Fixing best_matching to chose cluster maximizing F1

Fixes #19
2021-05-17 20:24:08 +02:00 · 2021-05-17 20:24:08 +02:00 · 1e10b3b462
parent 891f57d1d4
commit 1e10b3b462
5 changed files with 50 additions and 71 deletions
--- a/README.md
+++ b/README.md
@ -15,7 +15,7 @@ pip install fog
 ## Usage

 * [Evaluation](#evaluation)
-  * [best_matching](#best_matching)
+  * [best_matching_macro_average](#best_matching_macro_average)
 * [Graph](#graph)
  * [floatsam_sparsification](#floatsam_sparsification)
  * [monopartite_projection](#monopartite_projection)
@ -35,10 +35,10 @@ pip install fog

 ### Evaluation

-#### best_matching
+#### best_matching_macro_average

-Efficient implementation of the "best matching F1" evaluation metric for
-clusters.
+Efficient implementation of the "macro average best matching F1" evaluation
+metric for clusters.

 Note that this metric is not symmetric and will match truth -> predicted.

@ -49,8 +49,6 @@ Note that this metric is not symmetric and will match truth -> predicted.
 that don't exist in truth clusters to be found in predicted ones. Those
 additional items will then be ignored when computing the metrics instead
 of raising an error when found.
-* **micro** *?bool* [`False`]: Whether to compute the micro average instead of the macro
-average of the evaluation metric.

 ### Graph

--- a/docs/build.py
+++ b/docs/build.py
@ -18,7 +18,7 @@ DOCS = [
    {
        'title': 'Evaluation',
        'fns': [
-            evaluation.best_matching
+            evaluation.best_matching_macro_average
        ]
    },
    {
--- a/fog/evaluation/init.py
+++ b/fog/evaluation/init.py
@ -1,2 +1,2 @@
-from fog.evaluation.best_matching import best_matching
+from fog.evaluation.best_matching import best_matching_macro_average
 from fog.evaluation.utils import labels_to_clusters, clusters_to_labels
--- a/fog/evaluation/best_matching.py
+++ b/fog/evaluation/best_matching.py
@ -18,15 +18,14 @@ from typing import Hashable, Iterable, Tuple
 from fog.utils import OnlineMean


-def best_matching(
+def best_matching_macro_average(
    truth: Iterable[Iterable[Hashable]],
    predicted: Iterable[Iterable[Hashable]],
-    allow_additional_items: bool = False,
-    micro: bool = False
+    allow_additional_items: bool = False
 ) -> Tuple[float, float, float]:
    """
-    Efficient implementation of the "best matching F1" evaluation metric for
-    clusters.
+    Efficient implementation of the "macro average best matching F1" evaluation
+    metric for clusters.

    Note that this metric is not symmetric and will match truth -> predicted.

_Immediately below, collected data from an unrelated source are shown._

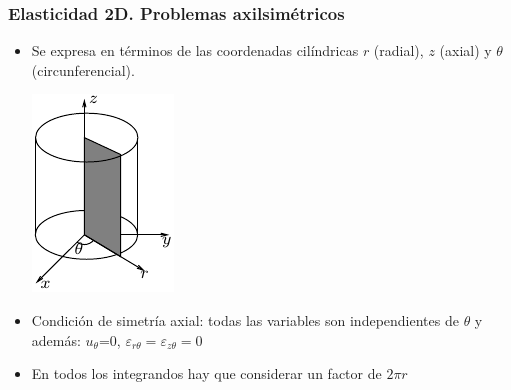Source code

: \documentclass{beamer}
\begin{document}
\begin{frame}
\frametitle{Elasticidad 2D. Problemas axilsimétricos}
\begin{itemize}
\item Se expresa en términos de las coordenadas cilíndricas $r$ (radial),
$z$ (axial) y $\theta$ (circunferencial).

\includegraphics{axisim1}

\item Condición de simetría axial: todas las variables son independientes de 
$\theta$ y
además: $u_{\theta}$=0, $\varepsilon_{r \theta}=\varepsilon_{z \theta}=0$
\item En todos los integrandos hay que considerar un factor de $2 \pi r$
\end{itemize}
\end{frame}
\end{document}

@ -37,8 +36,6 @@ def best_matching(
            that don't exist in truth clusters to be found in predicted ones. Those
            additional items will then be ignored when computing the metrics instead
            of raising an error when found. Defaults to False.
-        micro (bool, optional): Whether to compute the micro average instead of the macro
-            average of the evaluation metric. Defaults to False.

    Returns:
        tuple of floats: precision, recall and f1 score.
@ -89,10 +86,6 @@ def best_matching(
    R = OnlineMean()
    F = OnlineMean()

-    micro_true_positives = 0
-    micro_false_positives = 0
-    micro_false_negatives = 0
-
    # Matching truth
    for cluster in truth:
        if not cluster:
@ -111,38 +104,32 @@ def best_matching(
            candidates[candidate_cluster_index] += 1
            cluster_size += 1

-        matching_cluster_index, true_positives = candidates.most_common(1)[0]
+        best_f1 = -1.0
+        best = None
+
+        # Finding a matching cluster that maximizes F1 score
+        for matching_cluster_index, true_positives in candidates.items():
            matching_cluster_size = predicted_cluster_sizes[matching_cluster_index]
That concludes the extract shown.